Eridanus is a long narrow constellation winding like a river from Orion’s kneecap to points farther south. It is probably named after Eridu, an ancient city in old Babylonia. Over the ages various cultures have given it various names and backstories, almost all of them river-ish.

At the southern end of Eridanus the bright blue star Achernar marks the end of the river. The name means “End of the River.” It’s one of the brightest stars in the whole sky and it’s also one of the hottest.


The Eridanus Supervoid is a large desolate area without much in the way of galaxies or any other points of interest. If you are crossing that area, take plenty of water, a sweater, and use the restroom before you leave. It’s about a billion light years across, making it the second biggest known void in the observable universe. It is also the region where a “cold spot” in the cosmic microwave background has led some bold and possibly insane cosmologists to suggest it could be the site of a quantum entanglement between our universe and another universe. Tempering this claim is the fact that some astronomers will say anything to make an impression on the first date.

The star Epsilon Eridani has a planet with a real name. In 2015 the International Astronomy Union, the same mischievous amalgam of malcontents that devalued properties on Pluto, officially chose the name Ægir, which had been proposed by a class of 8th graders at Mountainside Middle School in Colbert, Washington.
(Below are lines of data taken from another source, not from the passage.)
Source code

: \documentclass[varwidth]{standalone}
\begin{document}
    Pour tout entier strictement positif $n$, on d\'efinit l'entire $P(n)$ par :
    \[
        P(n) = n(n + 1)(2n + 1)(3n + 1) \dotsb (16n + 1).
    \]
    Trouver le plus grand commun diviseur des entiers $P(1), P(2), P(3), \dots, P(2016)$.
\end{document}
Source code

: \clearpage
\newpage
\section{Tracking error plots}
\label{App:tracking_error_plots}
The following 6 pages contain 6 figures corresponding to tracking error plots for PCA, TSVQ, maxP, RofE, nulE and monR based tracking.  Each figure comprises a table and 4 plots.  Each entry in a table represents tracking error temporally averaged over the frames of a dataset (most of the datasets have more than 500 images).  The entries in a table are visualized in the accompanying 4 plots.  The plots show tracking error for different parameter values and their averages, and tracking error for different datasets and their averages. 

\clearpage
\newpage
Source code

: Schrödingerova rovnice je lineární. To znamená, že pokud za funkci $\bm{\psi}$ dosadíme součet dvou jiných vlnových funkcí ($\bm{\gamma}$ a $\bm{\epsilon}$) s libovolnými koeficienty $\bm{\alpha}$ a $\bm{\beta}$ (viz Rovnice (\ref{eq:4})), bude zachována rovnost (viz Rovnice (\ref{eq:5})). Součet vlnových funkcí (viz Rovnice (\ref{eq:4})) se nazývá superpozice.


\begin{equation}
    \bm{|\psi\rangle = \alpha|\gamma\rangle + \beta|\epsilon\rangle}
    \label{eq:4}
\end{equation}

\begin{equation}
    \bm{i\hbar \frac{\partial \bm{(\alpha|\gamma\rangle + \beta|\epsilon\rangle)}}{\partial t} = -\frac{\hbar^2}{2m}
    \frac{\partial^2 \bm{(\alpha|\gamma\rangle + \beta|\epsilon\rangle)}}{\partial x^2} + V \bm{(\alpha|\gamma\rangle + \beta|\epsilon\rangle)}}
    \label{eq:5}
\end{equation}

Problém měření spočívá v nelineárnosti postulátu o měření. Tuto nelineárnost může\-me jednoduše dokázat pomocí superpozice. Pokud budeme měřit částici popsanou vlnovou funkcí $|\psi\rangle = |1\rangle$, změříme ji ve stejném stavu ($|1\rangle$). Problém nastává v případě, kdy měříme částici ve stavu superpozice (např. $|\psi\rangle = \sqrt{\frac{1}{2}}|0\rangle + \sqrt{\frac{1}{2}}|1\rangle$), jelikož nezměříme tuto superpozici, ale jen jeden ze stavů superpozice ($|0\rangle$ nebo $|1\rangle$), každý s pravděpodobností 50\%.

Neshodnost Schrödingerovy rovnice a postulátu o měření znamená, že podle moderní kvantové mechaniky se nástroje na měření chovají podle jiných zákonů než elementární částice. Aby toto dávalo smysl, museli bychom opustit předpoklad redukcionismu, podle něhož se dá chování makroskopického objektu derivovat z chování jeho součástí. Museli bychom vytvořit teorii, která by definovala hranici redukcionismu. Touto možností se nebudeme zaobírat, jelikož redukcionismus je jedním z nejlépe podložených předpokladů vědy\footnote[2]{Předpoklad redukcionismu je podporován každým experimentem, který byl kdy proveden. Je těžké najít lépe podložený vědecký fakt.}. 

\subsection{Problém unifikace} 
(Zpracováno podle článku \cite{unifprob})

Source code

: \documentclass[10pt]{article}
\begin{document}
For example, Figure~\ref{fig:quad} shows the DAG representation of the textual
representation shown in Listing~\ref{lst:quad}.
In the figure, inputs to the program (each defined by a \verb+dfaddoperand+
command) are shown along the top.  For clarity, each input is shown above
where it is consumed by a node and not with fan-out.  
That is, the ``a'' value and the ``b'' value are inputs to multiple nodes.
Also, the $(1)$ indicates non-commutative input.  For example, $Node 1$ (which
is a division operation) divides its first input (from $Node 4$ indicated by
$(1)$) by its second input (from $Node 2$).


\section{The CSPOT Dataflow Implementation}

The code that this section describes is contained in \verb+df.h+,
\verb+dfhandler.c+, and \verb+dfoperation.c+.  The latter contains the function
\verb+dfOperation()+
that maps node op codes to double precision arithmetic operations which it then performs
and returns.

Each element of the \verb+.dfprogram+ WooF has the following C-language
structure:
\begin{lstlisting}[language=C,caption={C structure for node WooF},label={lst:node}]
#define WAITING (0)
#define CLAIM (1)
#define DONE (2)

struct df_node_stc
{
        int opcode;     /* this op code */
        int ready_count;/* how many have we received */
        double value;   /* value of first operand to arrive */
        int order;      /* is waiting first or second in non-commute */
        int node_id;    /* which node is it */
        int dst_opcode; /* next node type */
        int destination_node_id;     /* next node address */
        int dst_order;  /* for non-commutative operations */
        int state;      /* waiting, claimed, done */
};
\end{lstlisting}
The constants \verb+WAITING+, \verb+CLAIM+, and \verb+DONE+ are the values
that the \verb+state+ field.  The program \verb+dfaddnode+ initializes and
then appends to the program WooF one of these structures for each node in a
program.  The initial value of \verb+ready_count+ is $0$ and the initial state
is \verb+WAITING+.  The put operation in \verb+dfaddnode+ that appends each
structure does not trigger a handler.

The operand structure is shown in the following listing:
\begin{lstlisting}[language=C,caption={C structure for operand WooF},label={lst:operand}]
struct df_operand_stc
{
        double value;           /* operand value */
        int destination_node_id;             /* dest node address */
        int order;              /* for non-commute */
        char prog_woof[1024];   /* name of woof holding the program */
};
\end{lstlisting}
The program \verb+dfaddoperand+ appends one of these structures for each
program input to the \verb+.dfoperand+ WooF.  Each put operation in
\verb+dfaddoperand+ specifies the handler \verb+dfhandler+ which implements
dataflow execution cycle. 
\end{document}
The kids also supplied an improved name for the star, Rán. The names refer to a husband and wife team in Norse mythology. Rán is the goddess of the sea and Ægir is the god of the ocean. Hmmm… sea, ocean, I thought those were two names for the same thing, like car and automobile. But then what do I know, I drive a Fjord.

IC 2118 in Eridanus is called the Witch Head Nebula. It’s a worthy name. What we are seeing here is a supernova remnant, which is to say, star-kaboom leftovers. She has a lot of matted stardust in her hair, and freshly born t-tauri stars extruding from her nose. Her breath emits dangerous concentrations of carbon monoxide. She appears to be staring longingly at the Orion Nebula. Nothin’ says lovin’ like somethin’ from the coven.

Spock’s home planet Vulcan is reportedly orbiting the star 40 Eridani A, or it will be at least until some point in the future when it gets destroyed thanks to some renegade Romulans. Cataclysmic events in your own time-line may vary. Vulcans periodically return home to mate, a ritual known as “Pon Farr” which it turns out is not as enjoyable as it sounds. Spock has to hook up with his childhood paramour or he will experience severe side-effects. Certain Vulcan organs will turn blue and I guess it’s quite painful.

Carpe Noctem. Oh, and um, Love Long and Perspire.